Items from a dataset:
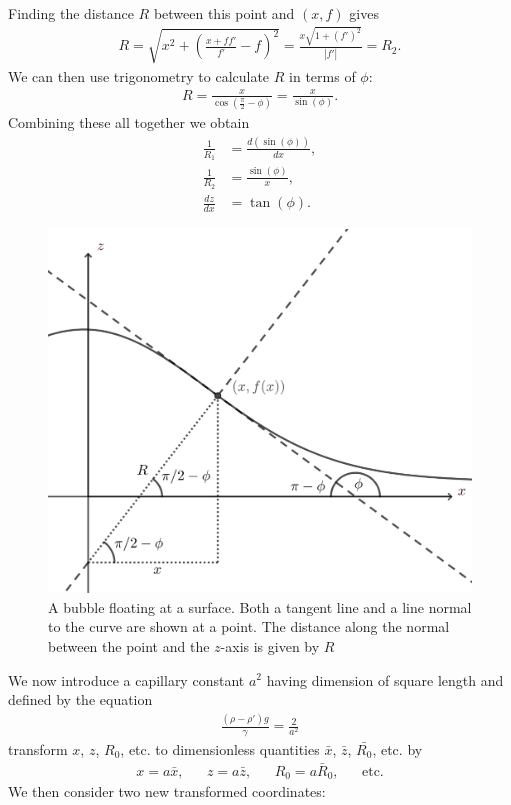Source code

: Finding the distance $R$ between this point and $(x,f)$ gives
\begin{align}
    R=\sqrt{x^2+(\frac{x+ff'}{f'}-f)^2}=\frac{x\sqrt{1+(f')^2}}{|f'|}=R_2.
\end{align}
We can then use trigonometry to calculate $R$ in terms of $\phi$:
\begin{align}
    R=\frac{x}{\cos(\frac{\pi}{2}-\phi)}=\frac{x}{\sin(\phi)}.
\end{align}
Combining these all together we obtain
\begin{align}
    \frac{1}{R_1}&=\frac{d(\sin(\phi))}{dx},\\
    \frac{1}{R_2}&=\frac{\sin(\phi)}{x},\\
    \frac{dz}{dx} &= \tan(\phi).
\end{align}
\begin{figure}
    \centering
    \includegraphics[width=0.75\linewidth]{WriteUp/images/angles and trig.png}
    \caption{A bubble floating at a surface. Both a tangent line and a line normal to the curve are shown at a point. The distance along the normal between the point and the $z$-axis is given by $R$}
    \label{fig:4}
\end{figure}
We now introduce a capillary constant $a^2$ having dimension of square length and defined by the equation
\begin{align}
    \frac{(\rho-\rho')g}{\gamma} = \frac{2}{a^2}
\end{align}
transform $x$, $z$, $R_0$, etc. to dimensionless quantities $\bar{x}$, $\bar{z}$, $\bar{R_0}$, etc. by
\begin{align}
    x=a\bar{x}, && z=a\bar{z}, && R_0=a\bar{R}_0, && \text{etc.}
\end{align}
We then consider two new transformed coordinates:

==

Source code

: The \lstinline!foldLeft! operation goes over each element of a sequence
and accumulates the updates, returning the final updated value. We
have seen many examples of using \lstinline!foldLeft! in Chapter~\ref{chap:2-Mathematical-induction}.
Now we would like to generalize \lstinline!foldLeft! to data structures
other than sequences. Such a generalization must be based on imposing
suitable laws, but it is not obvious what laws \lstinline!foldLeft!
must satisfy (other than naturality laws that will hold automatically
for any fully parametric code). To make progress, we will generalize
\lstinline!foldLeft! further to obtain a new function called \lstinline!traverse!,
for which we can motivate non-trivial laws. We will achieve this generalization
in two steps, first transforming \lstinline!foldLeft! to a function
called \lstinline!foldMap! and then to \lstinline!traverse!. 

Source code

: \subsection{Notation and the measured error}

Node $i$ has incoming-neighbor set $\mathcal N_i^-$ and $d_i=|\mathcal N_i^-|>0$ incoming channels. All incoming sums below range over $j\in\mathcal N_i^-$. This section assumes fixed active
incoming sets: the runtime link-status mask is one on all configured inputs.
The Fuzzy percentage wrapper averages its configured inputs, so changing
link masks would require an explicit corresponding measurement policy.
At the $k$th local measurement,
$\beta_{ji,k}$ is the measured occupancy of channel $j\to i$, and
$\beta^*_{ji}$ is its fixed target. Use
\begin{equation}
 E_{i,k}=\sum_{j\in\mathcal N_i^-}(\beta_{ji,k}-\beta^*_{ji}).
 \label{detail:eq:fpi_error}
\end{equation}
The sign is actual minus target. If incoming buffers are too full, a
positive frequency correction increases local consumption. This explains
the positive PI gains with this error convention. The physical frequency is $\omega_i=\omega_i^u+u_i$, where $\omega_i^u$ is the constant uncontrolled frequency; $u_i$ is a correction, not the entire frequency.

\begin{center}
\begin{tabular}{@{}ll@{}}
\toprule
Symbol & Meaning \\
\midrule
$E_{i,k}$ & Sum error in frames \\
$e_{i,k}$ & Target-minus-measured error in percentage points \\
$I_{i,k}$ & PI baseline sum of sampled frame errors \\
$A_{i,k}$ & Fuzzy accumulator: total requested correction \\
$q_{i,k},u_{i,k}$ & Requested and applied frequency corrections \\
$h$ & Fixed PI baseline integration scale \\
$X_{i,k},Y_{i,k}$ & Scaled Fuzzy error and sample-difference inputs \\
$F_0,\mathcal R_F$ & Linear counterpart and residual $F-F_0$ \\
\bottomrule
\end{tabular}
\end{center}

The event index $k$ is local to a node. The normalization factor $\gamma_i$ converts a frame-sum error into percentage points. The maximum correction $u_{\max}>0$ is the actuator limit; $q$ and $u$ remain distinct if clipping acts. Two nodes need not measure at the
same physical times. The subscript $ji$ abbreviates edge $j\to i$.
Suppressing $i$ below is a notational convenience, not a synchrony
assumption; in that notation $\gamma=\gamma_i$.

== About this exercise ==
Working from the data above, extract solely the lines from the one containing "the positive PI" through the one containing "frequency corrections \\", exactly as they appear, both included.

== Solution to the exercise ==
the positive PI gains with this error convention. The physical frequency is $\omega_i=\omega_i^u+u_i$, where $\omega_i^u$ is the constant uncontrolled frequency; $u_i$ is a correction, not the entire frequency.

\begin{center}
\begin{tabular}{@{}ll@{}}
\toprule
Symbol & Meaning \\
\midrule
$E_{i,k}$ & Sum error in frames \\
$e_{i,k}$ & Target-minus-measured error in percentage points \\
$I_{i,k}$ & PI baseline sum of sampled frame errors \\
$A_{i,k}$ & Fuzzy accumulator: total requested correction \\
$q_{i,k},u_{i,k}$ & Requested and applied frequency corrections \\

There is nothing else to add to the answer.